What you will do: Each line in the data holding "begin" should be listed.

______________________________

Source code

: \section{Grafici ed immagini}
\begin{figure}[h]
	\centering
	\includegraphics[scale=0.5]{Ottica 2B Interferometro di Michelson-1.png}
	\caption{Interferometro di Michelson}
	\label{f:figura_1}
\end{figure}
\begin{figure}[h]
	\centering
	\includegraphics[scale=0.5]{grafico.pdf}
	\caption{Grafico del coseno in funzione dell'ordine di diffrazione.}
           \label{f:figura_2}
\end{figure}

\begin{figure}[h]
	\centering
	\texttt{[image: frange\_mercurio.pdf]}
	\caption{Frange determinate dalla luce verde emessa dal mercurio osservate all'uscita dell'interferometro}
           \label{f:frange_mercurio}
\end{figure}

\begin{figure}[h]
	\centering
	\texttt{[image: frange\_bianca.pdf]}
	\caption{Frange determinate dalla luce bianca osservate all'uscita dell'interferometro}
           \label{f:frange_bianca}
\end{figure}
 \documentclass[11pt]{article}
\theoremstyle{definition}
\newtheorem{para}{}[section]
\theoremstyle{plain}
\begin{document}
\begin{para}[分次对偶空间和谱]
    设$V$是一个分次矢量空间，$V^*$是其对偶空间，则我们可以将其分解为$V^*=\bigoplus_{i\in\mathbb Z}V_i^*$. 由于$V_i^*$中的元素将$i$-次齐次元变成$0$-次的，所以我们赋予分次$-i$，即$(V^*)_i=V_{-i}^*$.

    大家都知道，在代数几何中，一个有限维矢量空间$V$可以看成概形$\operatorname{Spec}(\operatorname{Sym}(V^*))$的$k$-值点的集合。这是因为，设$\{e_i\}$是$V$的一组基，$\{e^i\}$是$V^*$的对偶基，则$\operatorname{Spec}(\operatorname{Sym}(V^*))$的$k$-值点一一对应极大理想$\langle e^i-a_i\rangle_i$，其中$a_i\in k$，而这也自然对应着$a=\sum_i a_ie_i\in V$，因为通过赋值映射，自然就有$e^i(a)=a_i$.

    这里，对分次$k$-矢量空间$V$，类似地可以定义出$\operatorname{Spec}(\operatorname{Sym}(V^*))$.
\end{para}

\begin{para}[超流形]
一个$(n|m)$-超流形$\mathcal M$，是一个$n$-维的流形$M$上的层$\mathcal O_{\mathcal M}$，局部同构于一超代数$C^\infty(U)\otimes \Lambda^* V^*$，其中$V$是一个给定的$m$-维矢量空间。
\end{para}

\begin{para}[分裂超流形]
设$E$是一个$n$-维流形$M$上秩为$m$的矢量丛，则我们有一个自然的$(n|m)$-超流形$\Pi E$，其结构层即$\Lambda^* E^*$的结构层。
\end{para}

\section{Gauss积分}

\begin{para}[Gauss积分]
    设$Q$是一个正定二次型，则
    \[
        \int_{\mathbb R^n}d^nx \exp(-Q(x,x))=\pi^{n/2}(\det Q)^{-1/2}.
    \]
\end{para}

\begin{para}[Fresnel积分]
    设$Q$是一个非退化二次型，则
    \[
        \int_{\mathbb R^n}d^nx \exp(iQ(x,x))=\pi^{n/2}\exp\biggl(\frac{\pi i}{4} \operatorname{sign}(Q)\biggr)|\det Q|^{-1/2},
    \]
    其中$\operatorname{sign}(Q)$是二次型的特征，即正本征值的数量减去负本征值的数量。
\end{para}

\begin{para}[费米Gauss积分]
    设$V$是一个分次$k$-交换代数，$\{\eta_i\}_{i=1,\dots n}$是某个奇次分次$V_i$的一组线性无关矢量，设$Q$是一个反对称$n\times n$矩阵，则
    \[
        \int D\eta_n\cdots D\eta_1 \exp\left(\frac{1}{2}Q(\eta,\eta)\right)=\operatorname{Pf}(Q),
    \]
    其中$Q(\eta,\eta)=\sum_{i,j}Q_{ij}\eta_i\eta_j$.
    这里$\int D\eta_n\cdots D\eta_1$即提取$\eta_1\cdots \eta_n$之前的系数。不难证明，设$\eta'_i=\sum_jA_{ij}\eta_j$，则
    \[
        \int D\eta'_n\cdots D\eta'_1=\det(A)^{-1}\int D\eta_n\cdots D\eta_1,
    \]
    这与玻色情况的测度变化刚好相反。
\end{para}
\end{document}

______________________________

Answer to the exercise:
\begin{figure}[h]
\begin{figure}[h]
\begin{figure}[h]
\begin{figure}[h]
\begin{document}
\begin{para}[分次对偶空间和谱]
\begin{para}[超流形]
\begin{para}[分裂超流形]
\begin{para}[Gauss积分]
\begin{para}[Fresnel积分]
\begin{para}[费米Gauss积分]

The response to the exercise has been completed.